Magazines + Newspapers

Q Magazine

DYE HARD

August 2004 – page 127

POP SO PERFECT IT STILL MAKES GROWN MEN WEEP.

Written by: Garry Mulholland

BLONDIE
SINGLES BOX
EMI
****

DID YOU SEE Jeremy Vine attempting to interview Deborah Harry? Watching him reduced to a genuflecting adolescent by Ms Blondie’s glacial sneer reminded you that, despite the excessive units shifted in 2004 by various manufactured mock rockettes, blinged-up bunny girls and doe-eyed sensitive singer-songwriters, they simply don’t make femme-pop icons like that any more. If viewers too young to have sighed in agreement at Debbie’s Heart Of Glass observation about love being a gas and a pain in the ass need any more evidence of Harry, Chris Stein, Clem Burke, Frank Infante, Nigel Harrison and Jimmy Destri’s legendary status, then this desirable box of the 15 1977-1982 singles on individual CDs removes all doubt.
Simply, the 10 Blondie hits from February 1978’s Denis to April 1980’s Call Me constitute one of the great unbroken runs of hit-making genius in post-’60s pop.
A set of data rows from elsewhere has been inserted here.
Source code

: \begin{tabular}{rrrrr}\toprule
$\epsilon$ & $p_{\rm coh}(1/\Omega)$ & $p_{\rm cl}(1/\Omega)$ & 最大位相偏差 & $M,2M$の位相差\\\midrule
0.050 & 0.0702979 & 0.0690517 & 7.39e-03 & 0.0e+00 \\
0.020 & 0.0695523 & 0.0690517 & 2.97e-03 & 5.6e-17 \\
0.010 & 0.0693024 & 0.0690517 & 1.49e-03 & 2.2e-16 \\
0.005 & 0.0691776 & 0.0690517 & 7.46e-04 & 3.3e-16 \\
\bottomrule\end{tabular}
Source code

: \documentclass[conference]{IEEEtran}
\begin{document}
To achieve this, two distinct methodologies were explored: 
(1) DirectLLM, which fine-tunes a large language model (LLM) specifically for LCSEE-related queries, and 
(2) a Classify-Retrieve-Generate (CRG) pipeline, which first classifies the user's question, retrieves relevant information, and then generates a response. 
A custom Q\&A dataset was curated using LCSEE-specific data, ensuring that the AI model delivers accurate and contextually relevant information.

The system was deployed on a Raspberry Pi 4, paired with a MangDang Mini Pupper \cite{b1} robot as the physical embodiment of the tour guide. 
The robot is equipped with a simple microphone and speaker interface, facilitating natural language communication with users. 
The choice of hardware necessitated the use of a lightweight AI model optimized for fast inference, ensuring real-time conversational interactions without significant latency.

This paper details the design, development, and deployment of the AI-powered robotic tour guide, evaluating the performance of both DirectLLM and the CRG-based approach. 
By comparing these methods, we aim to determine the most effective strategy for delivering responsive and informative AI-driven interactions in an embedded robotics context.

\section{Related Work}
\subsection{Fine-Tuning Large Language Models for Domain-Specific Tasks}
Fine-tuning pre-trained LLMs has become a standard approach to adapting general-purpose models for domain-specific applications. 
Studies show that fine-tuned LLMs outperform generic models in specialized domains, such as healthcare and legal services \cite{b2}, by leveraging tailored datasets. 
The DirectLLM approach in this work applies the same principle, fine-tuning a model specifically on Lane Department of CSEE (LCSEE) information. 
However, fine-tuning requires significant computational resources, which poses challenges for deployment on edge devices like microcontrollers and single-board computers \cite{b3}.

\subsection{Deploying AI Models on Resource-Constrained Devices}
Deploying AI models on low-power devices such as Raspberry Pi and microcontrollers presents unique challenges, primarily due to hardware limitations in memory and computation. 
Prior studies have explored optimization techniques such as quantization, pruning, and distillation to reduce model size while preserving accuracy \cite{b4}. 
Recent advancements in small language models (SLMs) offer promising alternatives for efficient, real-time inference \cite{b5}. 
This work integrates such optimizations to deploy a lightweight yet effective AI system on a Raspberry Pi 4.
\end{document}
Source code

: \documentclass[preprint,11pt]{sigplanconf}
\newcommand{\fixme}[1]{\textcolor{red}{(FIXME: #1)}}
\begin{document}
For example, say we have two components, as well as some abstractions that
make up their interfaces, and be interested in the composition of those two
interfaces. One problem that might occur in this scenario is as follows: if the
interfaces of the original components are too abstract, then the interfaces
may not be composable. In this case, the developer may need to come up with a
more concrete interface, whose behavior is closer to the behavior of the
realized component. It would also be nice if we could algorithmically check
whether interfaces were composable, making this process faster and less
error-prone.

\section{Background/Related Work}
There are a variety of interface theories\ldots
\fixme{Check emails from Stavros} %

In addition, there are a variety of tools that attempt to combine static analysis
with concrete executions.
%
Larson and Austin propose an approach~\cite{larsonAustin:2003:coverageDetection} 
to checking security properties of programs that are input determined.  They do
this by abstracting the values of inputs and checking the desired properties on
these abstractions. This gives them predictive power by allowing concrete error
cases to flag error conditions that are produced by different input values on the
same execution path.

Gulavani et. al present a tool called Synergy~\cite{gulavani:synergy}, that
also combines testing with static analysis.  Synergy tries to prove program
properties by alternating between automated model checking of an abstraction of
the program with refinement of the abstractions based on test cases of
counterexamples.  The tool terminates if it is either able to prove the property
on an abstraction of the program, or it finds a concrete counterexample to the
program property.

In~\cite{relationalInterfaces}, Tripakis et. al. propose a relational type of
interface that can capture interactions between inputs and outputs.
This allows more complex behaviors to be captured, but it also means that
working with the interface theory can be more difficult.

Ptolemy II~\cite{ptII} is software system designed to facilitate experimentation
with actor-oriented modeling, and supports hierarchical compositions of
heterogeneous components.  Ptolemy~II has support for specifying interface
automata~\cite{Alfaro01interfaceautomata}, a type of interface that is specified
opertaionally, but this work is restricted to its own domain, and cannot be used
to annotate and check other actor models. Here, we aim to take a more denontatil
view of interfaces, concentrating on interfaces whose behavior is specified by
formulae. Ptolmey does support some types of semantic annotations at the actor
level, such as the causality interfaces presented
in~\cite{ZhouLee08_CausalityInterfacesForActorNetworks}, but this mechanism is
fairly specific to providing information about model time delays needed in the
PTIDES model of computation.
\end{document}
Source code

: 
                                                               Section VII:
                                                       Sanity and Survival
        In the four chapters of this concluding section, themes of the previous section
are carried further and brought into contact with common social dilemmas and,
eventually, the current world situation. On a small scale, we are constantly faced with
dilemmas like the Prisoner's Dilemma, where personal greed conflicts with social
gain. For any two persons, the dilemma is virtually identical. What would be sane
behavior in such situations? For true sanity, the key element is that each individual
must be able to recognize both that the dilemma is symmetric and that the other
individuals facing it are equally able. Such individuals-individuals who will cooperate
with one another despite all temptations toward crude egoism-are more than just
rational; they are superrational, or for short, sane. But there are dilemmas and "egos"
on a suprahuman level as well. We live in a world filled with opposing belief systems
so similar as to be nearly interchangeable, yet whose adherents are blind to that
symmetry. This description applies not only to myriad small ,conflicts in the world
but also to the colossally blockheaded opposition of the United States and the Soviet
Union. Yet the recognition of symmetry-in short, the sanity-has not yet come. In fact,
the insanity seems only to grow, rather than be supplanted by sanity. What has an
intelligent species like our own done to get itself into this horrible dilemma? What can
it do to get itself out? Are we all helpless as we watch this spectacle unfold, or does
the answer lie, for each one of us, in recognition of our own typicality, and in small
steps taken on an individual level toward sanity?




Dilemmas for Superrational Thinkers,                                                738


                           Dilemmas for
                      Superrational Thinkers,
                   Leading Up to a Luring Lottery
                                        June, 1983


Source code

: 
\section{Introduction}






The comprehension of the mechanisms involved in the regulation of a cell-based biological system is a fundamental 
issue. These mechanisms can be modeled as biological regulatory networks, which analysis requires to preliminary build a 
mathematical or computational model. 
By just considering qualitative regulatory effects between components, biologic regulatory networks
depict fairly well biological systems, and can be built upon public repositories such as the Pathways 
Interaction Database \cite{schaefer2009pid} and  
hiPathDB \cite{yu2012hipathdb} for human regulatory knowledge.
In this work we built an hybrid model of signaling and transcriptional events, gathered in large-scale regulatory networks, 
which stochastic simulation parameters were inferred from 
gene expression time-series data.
Somehow, the ironic distance that Harry kept from her love lyrics made the likes of Picture This and Atomic all the more powerful and insidious. Madonna liked it so much she bought the company. The B-sides are pretty awesome too, especially if you highlight 1978’s Fade Away And Radiate or Will Anything Happen? But put fingers in ears for the misguided live version of Bowie’s Heroes on the flip of Atomic.
November 1980’s version of The Paragons’ rocksteady standard The Tide Is High was Blondie’s fifth UK chart-topper, but was such evidence of creative burn-out it should have been renamed The End Is Nigh. There was just time for the witty, languid wonder of Rapture to explain the fledgling delights of hip hop to Middle America, before two mediocre singles from 1982’s Hunter album, Chris Stein’s illness, and inevitable split when Harry temporarily retired from music to nurse her long-term partner. Not such a cold-hearted bitch after all.
So, while few truly care that a re-formed Blondie still tread the boards, their continued existance isn’t the synth-pop-in-a-basket embarrassment that the Here And Now tour generation usually provide. And without it, we wouldn’t get to see her make Jeremy Vine look a prat. There’s something right about Harry still quietly laughing at men’s reaction to her well into her 50s. The singles here give her that right.